If you have a loved one who has left the Church, or one who’s just fallen away, you’ve probably already learned what won’t work.
Nagging. Begging. Pleading. Crying. Yelling.
I’m here to tell you that none of that is going to be effective. And it was a great relief to read Maggie Green’s book, The Saint Monica Club, and be affirmed in this.
Yes, I said “relief.”
This is certainly not a club that any of us want to be in. Of course, we all want to be in that other club, the one in which people’s loved ones willingly and happily join them in the pew each Sunday and maybe even more often than that. The club where they can talk about church, and faith, in their homes without being greeted by reactions that range from eye-rolling to open antagonism.
Because I am not in that other club, I need to embrace what I’ve learned in The Saint Monica Club.
The hardest part of loving someone estranged from the Faith is the sense of isolation. … there are no support groups for those grieving the loss of a family member from the Faith.
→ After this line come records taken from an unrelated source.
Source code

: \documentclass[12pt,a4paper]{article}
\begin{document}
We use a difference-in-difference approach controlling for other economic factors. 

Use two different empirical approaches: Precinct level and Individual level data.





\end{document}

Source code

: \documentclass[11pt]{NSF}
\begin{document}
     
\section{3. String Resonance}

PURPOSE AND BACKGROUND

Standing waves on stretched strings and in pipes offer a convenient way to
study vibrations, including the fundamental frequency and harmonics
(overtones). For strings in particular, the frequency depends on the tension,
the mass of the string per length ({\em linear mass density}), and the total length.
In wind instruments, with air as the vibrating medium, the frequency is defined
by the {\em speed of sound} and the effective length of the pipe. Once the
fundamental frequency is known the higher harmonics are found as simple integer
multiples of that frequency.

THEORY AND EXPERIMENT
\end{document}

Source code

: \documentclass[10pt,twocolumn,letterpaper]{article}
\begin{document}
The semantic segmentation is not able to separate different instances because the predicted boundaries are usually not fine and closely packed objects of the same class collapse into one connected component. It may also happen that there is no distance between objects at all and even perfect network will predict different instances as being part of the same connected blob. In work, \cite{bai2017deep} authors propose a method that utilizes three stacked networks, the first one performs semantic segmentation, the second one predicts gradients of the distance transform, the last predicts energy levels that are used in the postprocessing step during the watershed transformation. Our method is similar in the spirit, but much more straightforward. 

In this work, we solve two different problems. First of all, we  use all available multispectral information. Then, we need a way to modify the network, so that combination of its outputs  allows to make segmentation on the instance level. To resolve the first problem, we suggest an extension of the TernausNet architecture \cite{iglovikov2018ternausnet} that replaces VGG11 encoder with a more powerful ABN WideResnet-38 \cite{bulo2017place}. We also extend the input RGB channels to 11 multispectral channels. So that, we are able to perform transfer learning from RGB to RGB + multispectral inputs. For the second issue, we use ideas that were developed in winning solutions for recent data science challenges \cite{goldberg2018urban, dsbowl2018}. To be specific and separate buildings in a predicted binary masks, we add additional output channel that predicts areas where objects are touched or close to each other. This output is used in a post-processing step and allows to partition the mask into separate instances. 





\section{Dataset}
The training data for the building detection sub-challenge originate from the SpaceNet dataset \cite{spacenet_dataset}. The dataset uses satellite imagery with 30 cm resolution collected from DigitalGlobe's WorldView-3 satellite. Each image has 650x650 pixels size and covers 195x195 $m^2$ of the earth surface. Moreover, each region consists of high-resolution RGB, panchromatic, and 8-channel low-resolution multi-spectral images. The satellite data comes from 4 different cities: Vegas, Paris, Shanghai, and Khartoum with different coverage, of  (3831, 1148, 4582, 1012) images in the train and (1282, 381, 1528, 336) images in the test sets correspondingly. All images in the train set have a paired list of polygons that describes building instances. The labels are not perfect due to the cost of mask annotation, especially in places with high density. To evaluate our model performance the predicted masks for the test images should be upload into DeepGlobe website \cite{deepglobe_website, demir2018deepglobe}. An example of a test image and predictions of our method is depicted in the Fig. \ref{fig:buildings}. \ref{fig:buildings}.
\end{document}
This loneliness is no accident. It is the Devil’s design to make not only your child but you, too, feel cut off from God. You will need people with whom you can walk, pray, and weep when it gets hard. (25)
The Saint Monica Club will not tell you how to lure someone back to the Church. It will tell you how to live with your own grief, how to bring your loved one to the Lord in prayer, how to connect with others in the same situation, and how to build up the virtues you will need to be the witness your loved one needs.
You don’t necessarily need to read this book start to finish. Skip around; look at the table of contents and open to the chapter whose descriptive title speaks to you right now. Bring the book to the Adoration chapel or read a chapter as you pray before Mass — the chapters are short and well-designed for this purpose.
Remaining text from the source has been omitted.